:: Data records ::
________________________

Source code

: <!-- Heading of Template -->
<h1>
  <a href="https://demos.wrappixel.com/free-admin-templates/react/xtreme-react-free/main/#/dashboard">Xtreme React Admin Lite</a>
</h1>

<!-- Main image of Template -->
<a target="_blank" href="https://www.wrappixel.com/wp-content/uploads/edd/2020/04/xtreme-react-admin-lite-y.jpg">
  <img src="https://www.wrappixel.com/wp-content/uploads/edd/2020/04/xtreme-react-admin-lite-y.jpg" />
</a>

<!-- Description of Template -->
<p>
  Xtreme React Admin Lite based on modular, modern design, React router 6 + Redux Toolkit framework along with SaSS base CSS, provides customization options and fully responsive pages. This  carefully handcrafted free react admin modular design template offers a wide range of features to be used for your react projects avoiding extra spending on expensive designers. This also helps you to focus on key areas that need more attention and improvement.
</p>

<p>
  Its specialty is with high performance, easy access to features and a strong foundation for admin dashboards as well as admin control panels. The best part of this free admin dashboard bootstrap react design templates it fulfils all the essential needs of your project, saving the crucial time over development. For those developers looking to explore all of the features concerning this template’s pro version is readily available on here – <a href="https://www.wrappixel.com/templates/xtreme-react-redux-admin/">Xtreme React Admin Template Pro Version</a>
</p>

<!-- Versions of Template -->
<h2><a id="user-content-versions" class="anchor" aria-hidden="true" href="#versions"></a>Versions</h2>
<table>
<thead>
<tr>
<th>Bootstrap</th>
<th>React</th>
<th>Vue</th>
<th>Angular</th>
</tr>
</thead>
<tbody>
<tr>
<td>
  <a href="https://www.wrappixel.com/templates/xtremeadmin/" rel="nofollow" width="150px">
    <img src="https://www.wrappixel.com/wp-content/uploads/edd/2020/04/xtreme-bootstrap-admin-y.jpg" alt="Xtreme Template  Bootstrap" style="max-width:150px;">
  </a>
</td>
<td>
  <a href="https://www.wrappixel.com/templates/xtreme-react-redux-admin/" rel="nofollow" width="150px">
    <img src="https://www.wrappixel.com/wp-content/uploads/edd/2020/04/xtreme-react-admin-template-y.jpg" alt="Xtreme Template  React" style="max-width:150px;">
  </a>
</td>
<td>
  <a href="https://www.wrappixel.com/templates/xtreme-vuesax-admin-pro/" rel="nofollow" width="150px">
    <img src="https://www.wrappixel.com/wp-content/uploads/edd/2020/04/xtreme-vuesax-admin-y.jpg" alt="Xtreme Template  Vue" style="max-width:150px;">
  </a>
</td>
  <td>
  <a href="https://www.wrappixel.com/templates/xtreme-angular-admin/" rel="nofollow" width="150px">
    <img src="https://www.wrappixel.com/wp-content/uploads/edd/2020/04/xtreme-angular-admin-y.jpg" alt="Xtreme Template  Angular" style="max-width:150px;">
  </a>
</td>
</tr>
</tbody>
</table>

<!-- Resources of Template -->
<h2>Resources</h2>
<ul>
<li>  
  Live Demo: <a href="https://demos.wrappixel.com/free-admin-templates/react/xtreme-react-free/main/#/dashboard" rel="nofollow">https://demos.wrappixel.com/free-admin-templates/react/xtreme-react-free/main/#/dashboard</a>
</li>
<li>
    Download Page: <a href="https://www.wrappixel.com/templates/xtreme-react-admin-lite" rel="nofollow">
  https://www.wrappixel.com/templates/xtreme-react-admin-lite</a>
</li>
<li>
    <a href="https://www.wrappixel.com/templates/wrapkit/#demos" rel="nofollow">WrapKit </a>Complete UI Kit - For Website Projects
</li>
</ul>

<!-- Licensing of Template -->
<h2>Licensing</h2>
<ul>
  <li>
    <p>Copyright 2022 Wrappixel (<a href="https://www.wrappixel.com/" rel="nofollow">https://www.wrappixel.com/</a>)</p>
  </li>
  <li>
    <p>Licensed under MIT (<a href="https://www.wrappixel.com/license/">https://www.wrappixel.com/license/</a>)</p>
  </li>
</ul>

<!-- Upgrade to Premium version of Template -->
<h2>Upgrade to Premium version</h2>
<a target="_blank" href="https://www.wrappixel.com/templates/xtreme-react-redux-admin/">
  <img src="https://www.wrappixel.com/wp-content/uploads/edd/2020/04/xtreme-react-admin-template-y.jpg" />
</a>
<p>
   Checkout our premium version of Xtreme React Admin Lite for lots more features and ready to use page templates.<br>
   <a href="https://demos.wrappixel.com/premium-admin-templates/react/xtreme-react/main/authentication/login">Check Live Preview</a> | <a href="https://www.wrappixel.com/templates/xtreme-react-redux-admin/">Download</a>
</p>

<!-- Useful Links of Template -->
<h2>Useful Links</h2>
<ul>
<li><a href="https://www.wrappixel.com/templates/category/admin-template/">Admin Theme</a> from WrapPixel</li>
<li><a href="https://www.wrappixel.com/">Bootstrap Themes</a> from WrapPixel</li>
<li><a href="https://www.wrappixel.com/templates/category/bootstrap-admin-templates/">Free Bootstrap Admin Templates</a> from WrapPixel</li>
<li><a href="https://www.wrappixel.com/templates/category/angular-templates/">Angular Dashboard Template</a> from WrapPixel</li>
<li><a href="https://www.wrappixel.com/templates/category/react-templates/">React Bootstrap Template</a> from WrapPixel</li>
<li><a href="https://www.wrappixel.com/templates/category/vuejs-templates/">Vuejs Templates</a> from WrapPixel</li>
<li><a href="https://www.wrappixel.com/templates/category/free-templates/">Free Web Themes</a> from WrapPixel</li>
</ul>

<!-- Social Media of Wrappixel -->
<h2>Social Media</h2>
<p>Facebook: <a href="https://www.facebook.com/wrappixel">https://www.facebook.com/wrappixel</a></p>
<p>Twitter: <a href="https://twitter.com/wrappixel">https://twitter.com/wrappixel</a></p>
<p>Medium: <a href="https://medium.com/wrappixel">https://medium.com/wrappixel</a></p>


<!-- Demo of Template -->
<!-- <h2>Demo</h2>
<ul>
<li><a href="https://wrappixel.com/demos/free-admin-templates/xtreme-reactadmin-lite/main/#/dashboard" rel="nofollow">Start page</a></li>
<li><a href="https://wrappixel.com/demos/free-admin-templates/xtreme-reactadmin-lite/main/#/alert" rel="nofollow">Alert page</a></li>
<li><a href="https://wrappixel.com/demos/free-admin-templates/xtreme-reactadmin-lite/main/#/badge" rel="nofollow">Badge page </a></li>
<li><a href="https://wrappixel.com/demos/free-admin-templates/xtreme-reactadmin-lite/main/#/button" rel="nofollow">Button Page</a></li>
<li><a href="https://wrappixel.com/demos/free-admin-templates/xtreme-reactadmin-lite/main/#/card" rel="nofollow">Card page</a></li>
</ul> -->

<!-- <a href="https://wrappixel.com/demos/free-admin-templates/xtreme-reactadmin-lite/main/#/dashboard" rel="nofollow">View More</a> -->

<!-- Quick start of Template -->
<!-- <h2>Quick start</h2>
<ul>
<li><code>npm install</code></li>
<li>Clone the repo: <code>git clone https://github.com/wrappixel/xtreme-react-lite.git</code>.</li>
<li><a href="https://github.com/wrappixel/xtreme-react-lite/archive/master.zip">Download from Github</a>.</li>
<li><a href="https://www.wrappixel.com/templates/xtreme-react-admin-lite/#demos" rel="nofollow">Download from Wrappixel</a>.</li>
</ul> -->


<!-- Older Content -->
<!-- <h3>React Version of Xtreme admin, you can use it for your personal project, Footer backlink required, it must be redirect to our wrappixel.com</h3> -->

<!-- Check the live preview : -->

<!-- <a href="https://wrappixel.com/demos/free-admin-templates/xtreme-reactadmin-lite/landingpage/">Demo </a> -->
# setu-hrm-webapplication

________________________

:: What you need to do ::
In the material above, find each line that has the string "Licensing" and return it.

:: Solution to this task ::
<!-- Licensing of Template -->
<h2>Licensing</h2>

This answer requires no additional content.